AnswerWhen nothing you achieve will ever be enough, when your failings are used as a weapon to poison your child's mind. When you dread entering your own house, for fear, simply by being there, of prompting yet another row. When no matter what you say or do can bring you close again. For your own salvation pack up and leave her. Then you will have the chance of an honest and unencumbered relationship with your child. You will be in a better place to embrace and share all those important times in their life.
OpinionNo way! To be straight up honest you shouldn't because that is going to make things worse. You may have some ups and downs or are guys taking a ride on a roller coaster ride or are you just screaming and yapping at each other all the time. If you're having ups and downs it's typical but if you're having roller coaster ride then you shouldn't continue your relationship because it wont work. Your child might be upset about getting a divorce but it happens and your child will know that, once he or she grows up. It is better for you and your child to just end it if you're on a roller coaster ride or yelling and yapping at each other. The main thing you should ask your child is what if your mom and dad got a divorce or split up? Wait until your child answers If your child doesn't understand, or doesn't know, do what your heart is feeling. Ask yourself are we going through ups and downs or on a roller coaster ride or yapping and yelling at each other? But if your child says (mom or dad) don't get a divorce or anything that involves a split up, then think about what you are feeling now. Sometimes your decisions should be based on you, not anyone else's opinion. So just ask yourself everything!

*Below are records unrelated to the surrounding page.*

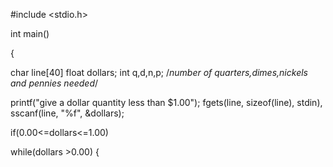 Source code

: #include <stdio.h>

int main()

{

char line[40]
float dollars;
int q,d,n,p; /*number of quarters,dimes,nickels and pennies needed*/

printf("give a dollar quantity less than $1.00");
fgets(line, sizeof(line), stdin),
sscanf(line, "%f", &dollars);

if(0.00<=dollars<=1.00)

while(dollars >0.00) {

NO. I'm 20 and my parents were together up until I was 17 and I wish they would have ended sooner. If a married couple are unhappy it creates a negative environment. And kids, even the really young one's are way smarter than most give them credit for. They can pick up when they're parent's relationship is rocky. You can both be a part of their lives and be there as a family without all being under the same roof. If each of you is committed you can make this possible.
Hard as it is, the sooner you face up to the factors that made you leave and accept them, the easier it will be to start looking forward. Forward to building a new household, building a career where you are financially independent and to raising your child in a safe, warm home. As far as co-parenting, that is as difficult as the marriage was. Work hard to keep the relationship with the ex like neighbors, expecting polite, respectful treatment and giving it back the same--regardless of the feelings you have. Let yourself be single for a few years and find new friends and interests. It does all turn out okay in the end, just takes awhile.
- As long as your spouse is not an alcoholic; does drugs or has high anger issues; is verbally or physically abusive then it would be worth a try to get back together again if you still love your spouse see if they will try marriage counselling. Marriage is meant to be taken seriously and if there is a chance for the marriage to work out then both parties should try. If both do not communicate well or try hard to make a marriage work then divorce would be the next step. At least one of the spouses has to realize that the child comes first and if the two partners cannot or are unwilling to make a good effort at making the marriage work then neither partner are doing the child any favors by staying together.